Baker went on the disabled list in May 2010 with a strained flexor tendon in his right arm. At the end of the 2010 season, he had Tommy John surgery when the elbow did not improve. He spent most of 2011 rehabbing and rejoined the Marlins that September, serving primarily as a pinch hitter.

===San Diego Padres===
On November 22, 2011, Baker was traded to the San Diego Padres for Wade LeBlanc. Baker served as backup to Nick Hundley and Yasmani Grandal in 2012, starting 52 games and batting .238 while throwing out 16% of base runners. In 2013, he began the year as the backup to Hundley. He started 12 games for the Padres in April and May, and then was optioned to the Triple-A Tucson Padres when Grandal returned from his 50-game suspension. He was designated for assignment on June 10, 2013.

===Los Angeles Dodgers===
On June 15, 2013, Baker was claimed off waivers by the Los Angeles Dodgers he was then optioned to AAA Albuquerque. He was outrighted off the 40 man roster on August 5. In 40 games with the Isotopes, he hit .203. He became a free agent on October 1.

===Chicago Cubs===
On December 13, 2013, Baker signed a minor league deal with an invitation to spring training with the Chicago Cubs. Baker won the backup catcher job out of spring training when George Kottaras was released. On July 29, 2014, Baker pitched a scoreless top of the 16th inning with a popout and double play, as the Cubs had exhausted their bullpen in a game against the Colorado Rockies. In the bottom half of the inning, he walked from a full count, then reached third with the bases loaded and one out. He scored the winning run on a lineout by Starlin Castro, earning him the win in the longest game, by time, in Cubs history. Baker became the fourth position player to earn a win since 1968, and first since Chris Davis did so in 2012. John is the only Cubs position player to ever be credited with a pitching win in the history of the franchise.

===Seattle Mariners===
On January 29, 2015, Baker signed a minor league contract with the Seattle Mariners. He was released on May 20, 2015.

==Coaching career==
Baker joined the Chicago Cubs in 2015 as a special assistant with the baseball operations department. In his time with the Cubs, he spent time as the mental skills coordinator and head applied mental skills coach. On November 10, 2020, it was announced that the Pittsburgh Pirates had hired Baker as the director of coaching and player development.

==Personal life==
During the offseason, Baker has taught Physical Education at St. Isidore School in Danville, California, where his wife, Meghan, used to teach.

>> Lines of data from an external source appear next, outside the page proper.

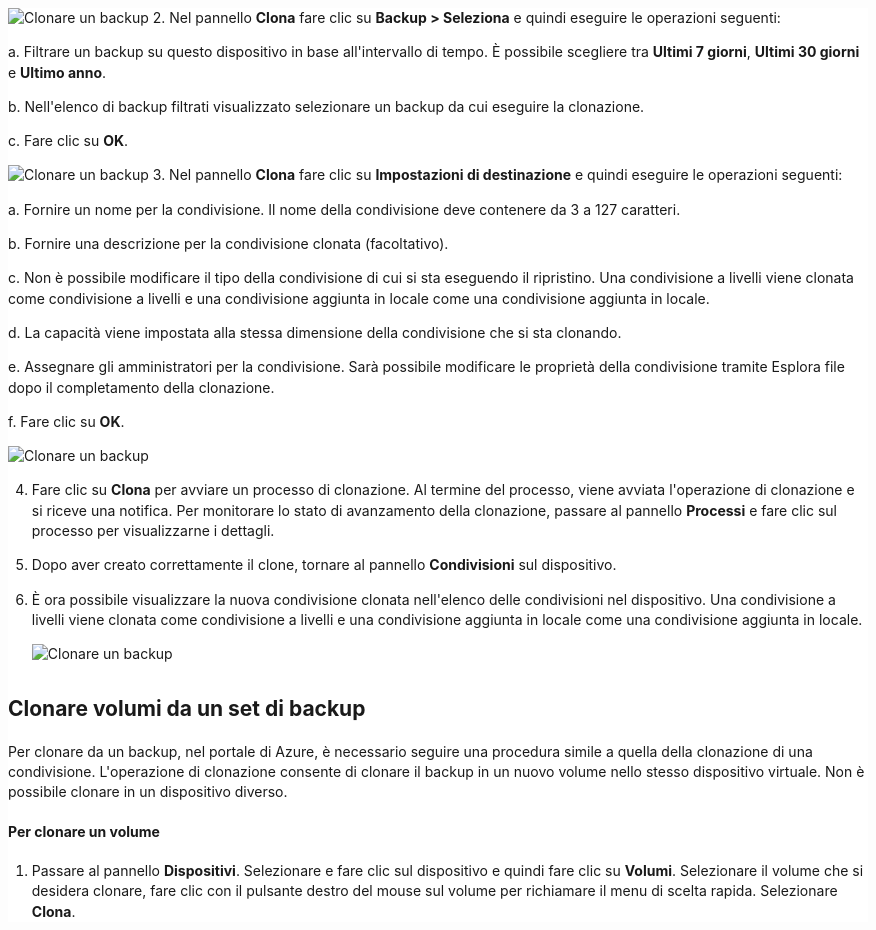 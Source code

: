    ![Clonare un backup](./media/storsimple-virtual-array-clone/cloneshare1.png)
2. Nel pannello **Clona** fare clic su **Backup > Seleziona** e quindi eseguire le operazioni seguenti: 
   
   a.    Filtrare un backup su questo dispositivo in base all'intervallo di tempo. È possibile scegliere tra **Ultimi 7 giorni**, **Ultimi 30 giorni** e **Ultimo anno**.
   
   b.    Nell'elenco di backup filtrati visualizzato selezionare un backup da cui eseguire la clonazione.
   
   c.    Fare clic su **OK**.
   
   ![Clonare un backup](./media/storsimple-virtual-array-clone/cloneshare3.png)
3. Nel pannello **Clona** fare clic su **Impostazioni di destinazione** e quindi eseguire le operazioni seguenti:
   
   a.    Fornire un nome per la condivisione. Il nome della condivisione deve contenere da 3 a 127 caratteri.
   
   b.    Fornire una descrizione per la condivisione clonata (facoltativo).
   
   c.    Non è possibile modificare il tipo della condivisione di cui si sta eseguendo il ripristino. Una condivisione a livelli viene clonata come condivisione a livelli e una condivisione aggiunta in locale come una condivisione aggiunta in locale.
   
   d.    La capacità viene impostata alla stessa dimensione della condivisione che si sta clonando.
   
   e.    Assegnare gli amministratori per la condivisione. Sarà possibile modificare le proprietà della condivisione tramite Esplora file dopo il completamento della clonazione.
   
   f.    Fare clic su **OK**.
   
   ![Clonare un backup](./media/storsimple-virtual-array-clone/cloneshare6.png)

4. Fare clic su **Clona** per avviare un processo di clonazione. Al termine del processo, viene avviata l'operazione di clonazione e si riceve una notifica. Per monitorare lo stato di avanzamento della clonazione, passare al pannello **Processi** e fare clic sul processo per visualizzarne i dettagli.
5. Dopo aver creato correttamente il clone, tornare al pannello **Condivisioni** sul dispositivo.
6. È ora possibile visualizzare la nuova condivisione clonata nell'elenco delle condivisioni nel dispositivo. Una condivisione a livelli viene clonata come condivisione a livelli e una condivisione aggiunta in locale come una condivisione aggiunta in locale.
   
   ![Clonare un backup](./media/storsimple-virtual-array-clone/cloneshare10.png)

## <a name="clone-volumes-from-a-backup-set"></a>Clonare volumi da un set di backup

Per clonare da un backup, nel portale di Azure, è necessario seguire una procedura simile a quella della clonazione di una condivisione. L'operazione di clonazione consente di clonare il backup in un nuovo volume nello stesso dispositivo virtuale. Non è possibile clonare in un dispositivo diverso.

#### <a name="to-clone-a-volume"></a>Per clonare un volume

1. Passare al pannello **Dispositivi**. Selezionare e fare clic sul dispositivo e quindi fare clic su **Volumi**. Selezionare il volume che si desidera clonare, fare clic con il pulsante destro del mouse sul volume per richiamare il menu di scelta rapida. Selezionare **Clona**.
    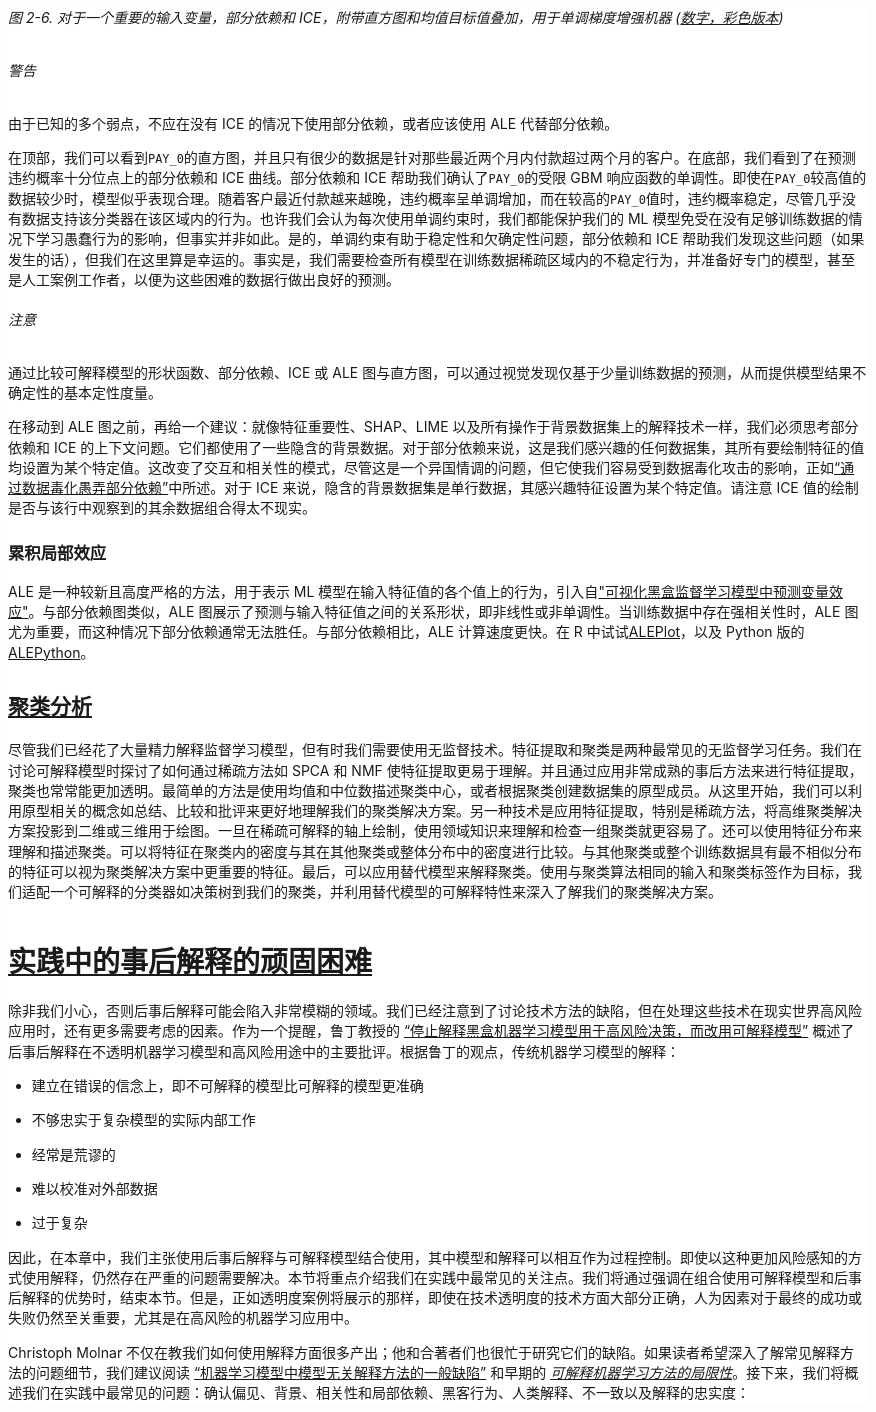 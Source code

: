 ###### 图 2-6\. 对于一个重要的输入变量，部分依赖和 ICE，附带直方图和均值目标值叠加，用于单调梯度增强机器 ([数字，彩色版本](https://oreil.ly/zFr70))

###### 警告

由于已知的多个弱点，不应在没有 ICE 的情况下使用部分依赖，或者应该使用 ALE 代替部分依赖。

在顶部，我们可以看到`PAY_0`的直方图，并且只有很少的数据是针对那些最近两个月内付款超过两个月的客户。在底部，我们看到了在预测违约概率十分位点上的部分依赖和 ICE 曲线。部分依赖和 ICE 帮助我们确认了`PAY_0`的受限 GBM 响应函数的单调性。即使在`PAY_0`较高值的数据较少时，模型似乎表现合理。随着客户最近付款越来越晚，违约概率呈单调增加，而在较高的`PAY_0`值时，违约概率稳定，尽管几乎没有数据支持该分类器在该区域内的行为。也许我们会认为每次使用单调约束时，我们都能保护我们的 ML 模型免受在没有足够训练数据的情况下学习愚蠢行为的影响，但事实并非如此。是的，单调约束有助于稳定性和欠确定性问题，部分依赖和 ICE 帮助我们发现这些问题（如果发生的话），但我们在这里算是幸运的。事实是，我们需要检查所有模型在训练数据稀疏区域内的不稳定行为，并准备好专门的模型，甚至是人工案例工作者，以便为这些困难的数据行做出良好的预测。

###### 注意

通过比较可解释模型的形状函数、部分依赖、ICE 或 ALE 图与直方图，可以通过视觉发现仅基于少量训练数据的预测，从而提供模型结果不确定性的基本定性度量。

在移动到 ALE 图之前，再给一个建议：就像特征重要性、SHAP、LIME 以及所有操作于背景数据集上的解释技术一样，我们必须思考部分依赖和 ICE 的上下文问题。它们都使用了一些隐含的背景数据。对于部分依赖来说，这是我们感兴趣的任何数据集，其所有要绘制特征的值均设置为某个特定值。这改变了交互和相关性的模式，尽管这是一个异国情调的问题，但它使我们容易受到数据毒化攻击的影响，正如[“通过数据毒化愚弄部分依赖”](https://oreil.ly/SVFmU)中所述。对于 ICE 来说，隐含的背景数据集是单行数据，其感兴趣特征设置为某个特定值。请注意 ICE 值的绘制是否与该行中观察到的其余数据组合得太不现实。

### 累积局部效应

ALE 是一种较新且高度严格的方法，用于表示 ML 模型在输入特征值的各个值上的行为，引入自["可视化黑盒监督学习模型中预测变量效应"](https://oreil.ly/TFFTK)。与部分依赖图类似，ALE 图展示了预测与输入特征值之间的关系形状，即非线性或非单调性。当训练数据中存在强相关性时，ALE 图尤为重要，而这种情况下部分依赖通常无法胜任。与部分依赖相比，ALE 计算速度更快。在 R 中试试[ALEPlot](https://oreil.ly/4o0wH)，以及 Python 版的[ALEPython](https://oreil.ly/_qKs8)。

## [聚类分析](https://oreil.ly/_qKs8)

尽管我们已经花了大量精力解释监督学习模型，但有时我们需要使用无监督技术。特征提取和聚类是两种最常见的无监督学习任务。我们在讨论可解释模型时探讨了如何通过稀疏方法如 SPCA 和 NMF 使特征提取更易于理解。并且通过应用非常成熟的事后方法来进行特征提取，聚类也常常能更加透明。最简单的方法是使用均值和中位数描述聚类中心，或者根据聚类创建数据集的原型成员。从这里开始，我们可以利用原型相关的概念如总结、比较和批评来更好地理解我们的聚类解决方案。另一种技术是应用特征提取，特别是稀疏方法，将高维聚类解决方案投影到二维或三维用于绘图。一旦在稀疏可解释的轴上绘制，使用领域知识来理解和检查一组聚类就更容易了。还可以使用特征分布来理解和描述聚类。可以将特征在聚类内的密度与其在其他聚类或整体分布中的密度进行比较。与其他聚类或整个训练数据具有最不相似分布的特征可以视为聚类解决方案中更重要的特征。最后，可以应用替代模型来解释聚类。使用与聚类算法相同的输入和聚类标签作为目标，我们适配一个可解释的分类器如决策树到我们的聚类，并利用替代模型的可解释特性来深入了解我们的聚类解决方案。

# [实践中的事后解释的顽固困难](https://oreil.ly/TFFTK)

除非我们小心，否则后事后解释可能会陷入非常模糊的领域。我们已经注意到了讨论技术方法的缺陷，但在处理这些技术在现实世界高风险应用时，还有更多需要考虑的因素。作为一个提醒，鲁丁教授的 [“停止解释黑盒机器学习模型用于高风险决策，而改用可解释模型”](https://oreil.ly/vR4Xl) 概述了后事后解释在不透明机器学习模型和高风险用途中的主要批评。根据鲁丁的观点，传统机器学习模型的解释：

+   建立在错误的信念上，即不可解释的模型比可解释的模型更准确

+   不够忠实于复杂模型的实际内部工作

+   经常是荒谬的

+   难以校准对外部数据

+   过于复杂

因此，在本章中，我们主张使用后事后解释与可解释模型结合使用，其中模型和解释可以相互作为过程控制。即使以这种更加风险感知的方式使用解释，仍然存在严重的问题需要解决。本节将重点介绍我们在实践中最常见的关注点。我们将通过强调在组合使用可解释模型和后事后解释的优势时，结束本节。但是，正如透明度案例将展示的那样，即使在技术透明度的技术方面大部分正确，人为因素对于最终的成功或失败仍然至关重要，尤其是在高风险的机器学习应用中。

Christoph Molnar 不仅在教我们如何使用解释方面很多产出；他和合著者们也很忙于研究它们的缺陷。如果读者希望深入了解常见解释方法的问题细节，我们建议阅读 [“机器学习模型中模型无关解释方法的一般缺陷”](https://oreil.ly/DeZ0J) 和早期的 [*可解释机器学习方法的局限性*](https://oreil.ly/HYgJ6)。接下来，我们将概述我们在实践中最常见的问题：确认偏见、背景、相关性和局部依赖、黑客行为、人类解释、不一致以及解释的忠实度：
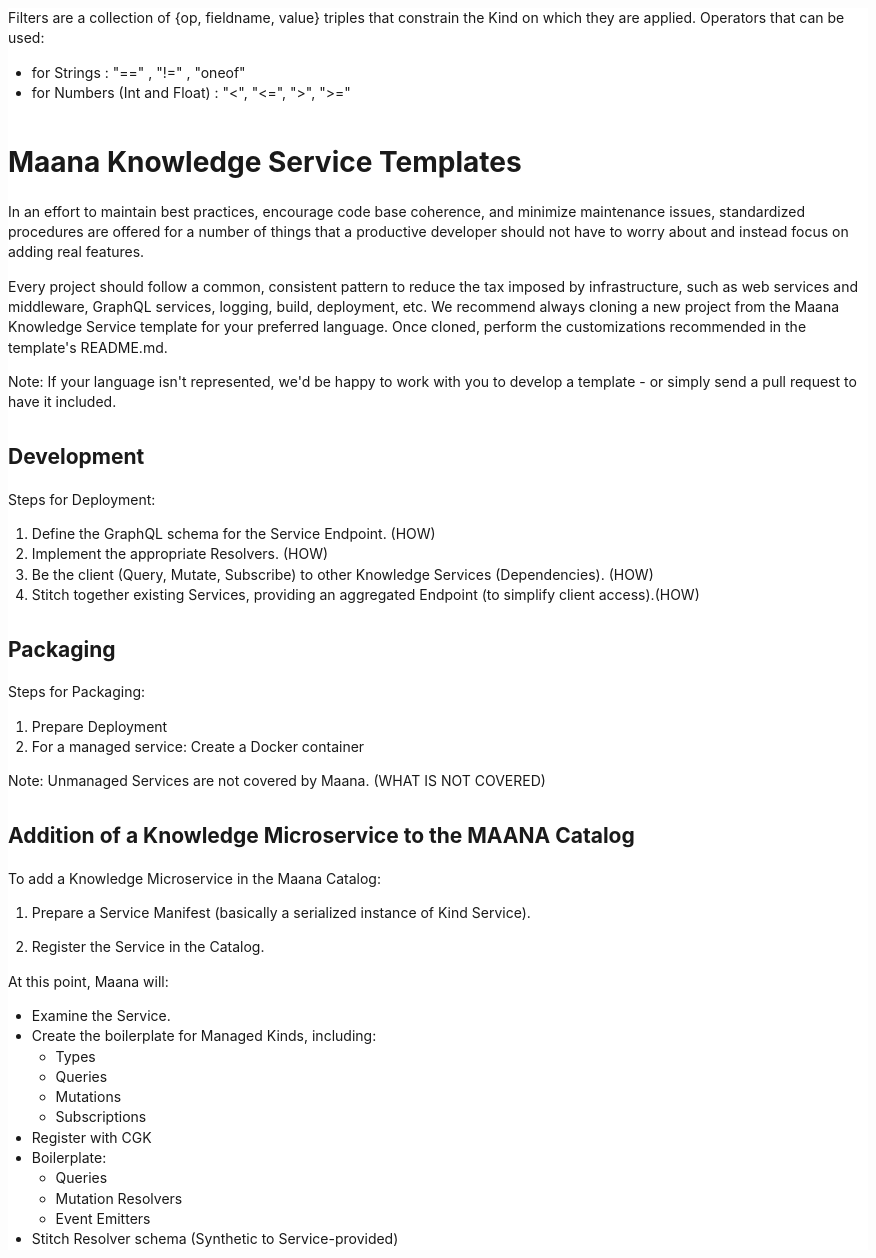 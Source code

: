 Filters are a collection of {op, fieldname, value} triples that constrain the Kind on which they are applied.
Operators that can be used:
*	for Strings : "==" , "!=" , "oneof"
*	for Numbers (Int and Float) :  "<", "<=", ">", ">="


# Maana Knowledge Service Templates

In an effort to maintain best practices, encourage code base coherence, and minimize maintenance issues, standardized procedures are offered for a number of things that a productive developer should not have to worry about and instead focus on adding real features.

Every project should follow a common, consistent pattern to reduce the tax imposed by infrastructure, such as web services and middleware, GraphQL services, logging, build, deployment, etc. We recommend always cloning a new project from the Maana Knowledge Service template for your preferred language.  Once cloned, perform the customizations recommended in the template's README.md.

Note:  If your language isn't represented, we'd be happy to work with you to develop a template -  or simply send a pull request to have it included.

## Development

Steps for Deployment:

1. Define the GraphQL schema for the Service Endpoint. (HOW)
2. Implement the appropriate Resolvers. (HOW)
3. Be the client (Query, Mutate, Subscribe) to other Knowledge Services (Dependencies). (HOW)
4. Stitch together existing Services, providing an aggregated Endpoint (to simplify client access).(HOW)

## Packaging

Steps for Packaging:

1. Prepare Deployment
2. For a managed service: Create a Docker container

Note:  Unmanaged Services are not covered by Maana.   (WHAT IS NOT COVERED)

## Addition of a Knowledge Microservice to the MAANA Catalog

To add a Knowledge Microservice in the Maana Catalog:

1. Prepare a Service Manifest (basically a serialized instance of Kind Service).

2. Register the Service in the Catalog.

At this point, Maana will:

* Examine the Service.
* Create the boilerplate for Managed Kinds, including:
  * Types
  * Queries
  * Mutations
  * Subscriptions
* Register with CGK
* Boilerplate:
  * Queries
  * Mutation Resolvers
  * Event Emitters
* Stitch Resolver schema (Synthetic to Service-provided)
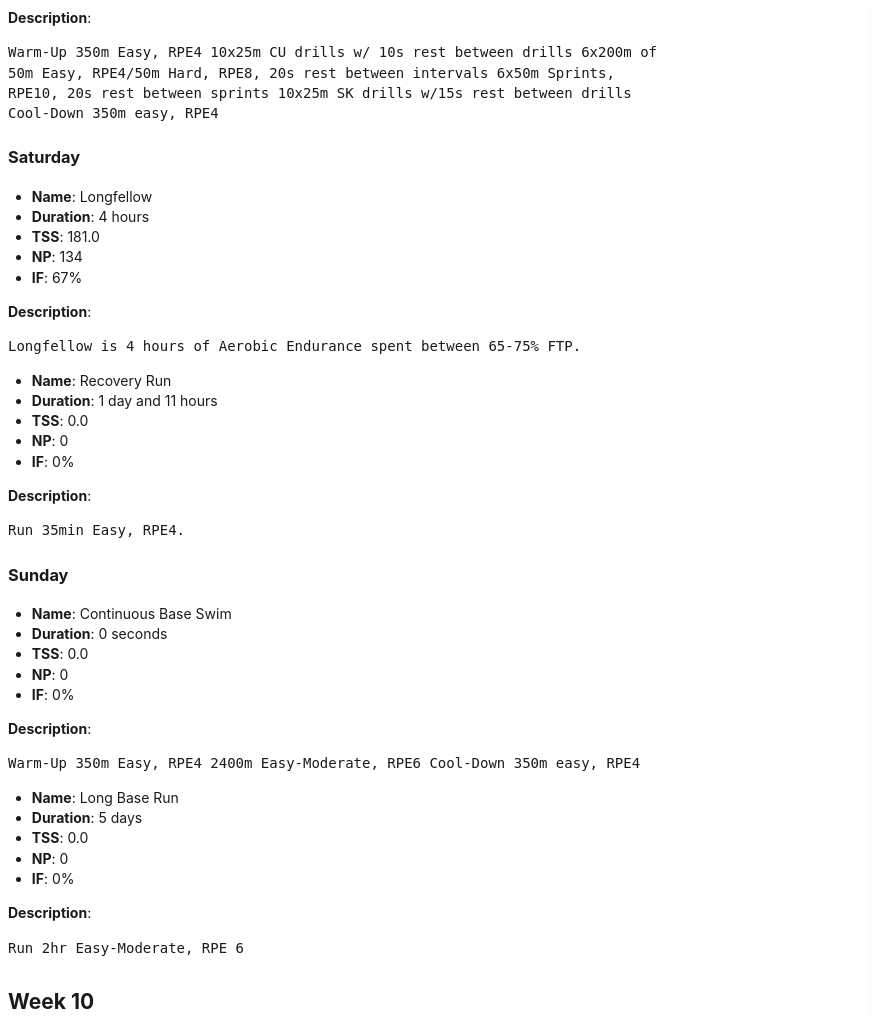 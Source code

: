 **Description**:
<pre>
Warm-Up 350m Easy, RPE4 10x25m CU drills w/ 10s rest between drills 6x200m of
50m Easy, RPE4/50m Hard, RPE8, 20s rest between intervals 6x50m Sprints,
RPE10, 20s rest between sprints 10x25m SK drills w/15s rest between drills
Cool-Down 350m easy, RPE4
</pre>

### Saturday 

* **Name**: Longfellow
* **Duration**: 4 hours
* **TSS**: 181.0
* **NP**: 134
* **IF**: 67%

**Description**:
<pre>
Longfellow is 4 hours of Aerobic Endurance spent between 65-75% FTP.
</pre>
* **Name**: Recovery Run
* **Duration**: 1 day and 11 hours
* **TSS**: 0.0
* **NP**: 0
* **IF**: 0%

**Description**:
<pre>
Run 35min Easy, RPE4.
</pre>

### Sunday 

* **Name**: Continuous Base Swim
* **Duration**: 0 seconds
* **TSS**: 0.0
* **NP**: 0
* **IF**: 0%

**Description**:
<pre>
Warm-Up 350m Easy, RPE4 2400m Easy-Moderate, RPE6 Cool-Down 350m easy, RPE4
</pre>
* **Name**: Long Base Run
* **Duration**: 5 days
* **TSS**: 0.0
* **NP**: 0
* **IF**: 0%

**Description**:
<pre>
Run 2hr Easy-Moderate, RPE 6
</pre>
## Week 10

Baker enjoys broadcasting. He had a stint as a co-host with Rick Tittle on the Sports Byline USA radio network.

Baker is a philanthropist who was nominated for the Roberto Clemente Award. He visited the troops in the Middle East and helped victims of the earthquake in Haiti.

After leaving Berkeley to begin his baseball career, Baker chose to not finish his degree at Berkeley, ultimately completing an online Bachelor's through Arizona State.